● Your objective: With the line containing "THE LAZY DOG" as the start and the line containing "<br> Your program" as the end, transcribe that span of the entries below exactly, including both.
<<<<
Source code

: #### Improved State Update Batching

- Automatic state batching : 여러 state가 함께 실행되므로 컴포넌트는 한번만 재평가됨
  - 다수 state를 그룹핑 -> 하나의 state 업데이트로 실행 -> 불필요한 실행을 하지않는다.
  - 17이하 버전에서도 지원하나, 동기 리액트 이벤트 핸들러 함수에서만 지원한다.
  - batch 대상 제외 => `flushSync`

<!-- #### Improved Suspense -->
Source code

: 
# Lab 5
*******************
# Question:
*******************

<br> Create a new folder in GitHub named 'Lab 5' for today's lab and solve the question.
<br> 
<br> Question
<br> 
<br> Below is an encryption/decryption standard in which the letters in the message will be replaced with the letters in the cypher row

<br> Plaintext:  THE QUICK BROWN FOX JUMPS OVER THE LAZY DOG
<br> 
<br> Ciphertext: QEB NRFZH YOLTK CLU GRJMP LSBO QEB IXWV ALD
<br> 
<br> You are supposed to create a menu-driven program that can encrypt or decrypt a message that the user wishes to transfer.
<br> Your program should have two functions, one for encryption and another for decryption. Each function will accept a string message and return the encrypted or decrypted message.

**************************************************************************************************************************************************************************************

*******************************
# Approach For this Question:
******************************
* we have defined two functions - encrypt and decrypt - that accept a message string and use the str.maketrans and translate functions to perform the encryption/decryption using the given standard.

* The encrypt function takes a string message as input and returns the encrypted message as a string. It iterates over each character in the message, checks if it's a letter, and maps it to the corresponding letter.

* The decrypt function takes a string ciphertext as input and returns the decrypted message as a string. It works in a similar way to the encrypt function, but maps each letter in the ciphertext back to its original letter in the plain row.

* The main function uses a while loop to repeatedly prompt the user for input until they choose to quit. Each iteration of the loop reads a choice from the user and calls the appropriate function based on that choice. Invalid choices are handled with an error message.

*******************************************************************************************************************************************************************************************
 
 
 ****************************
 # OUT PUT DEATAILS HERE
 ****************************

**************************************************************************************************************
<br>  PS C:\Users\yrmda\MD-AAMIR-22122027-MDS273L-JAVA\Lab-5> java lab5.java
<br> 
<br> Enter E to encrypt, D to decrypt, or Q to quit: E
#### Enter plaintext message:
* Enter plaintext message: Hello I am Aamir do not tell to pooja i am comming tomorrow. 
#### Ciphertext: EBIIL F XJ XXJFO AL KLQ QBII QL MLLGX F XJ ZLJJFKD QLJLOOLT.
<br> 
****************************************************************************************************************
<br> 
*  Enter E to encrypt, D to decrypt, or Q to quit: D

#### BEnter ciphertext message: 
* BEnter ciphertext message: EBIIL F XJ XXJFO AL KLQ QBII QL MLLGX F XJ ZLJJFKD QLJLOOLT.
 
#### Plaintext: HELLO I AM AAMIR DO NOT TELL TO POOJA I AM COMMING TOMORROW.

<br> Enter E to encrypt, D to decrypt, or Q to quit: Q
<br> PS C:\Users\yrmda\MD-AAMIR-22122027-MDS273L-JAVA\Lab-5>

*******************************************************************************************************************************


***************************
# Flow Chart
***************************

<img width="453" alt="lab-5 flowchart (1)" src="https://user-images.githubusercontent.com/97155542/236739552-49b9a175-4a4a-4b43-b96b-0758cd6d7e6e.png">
>>>>
● Reply to the exercise:
<br> Plaintext:  THE QUICK BROWN FOX JUMPS OVER THE LAZY DOG
<br> 
<br> Ciphertext: QEB NRFZH YOLTK CLU GRJMP LSBO QEB IXWV ALD
<br> 
<br> You are supposed to create a menu-driven program that can encrypt or decrypt a message that the user wishes to transfer.
<br> Your program should have two functions, one for encryption and another for decryption. Each function will accept a string message and return the encrypted or decrypted message.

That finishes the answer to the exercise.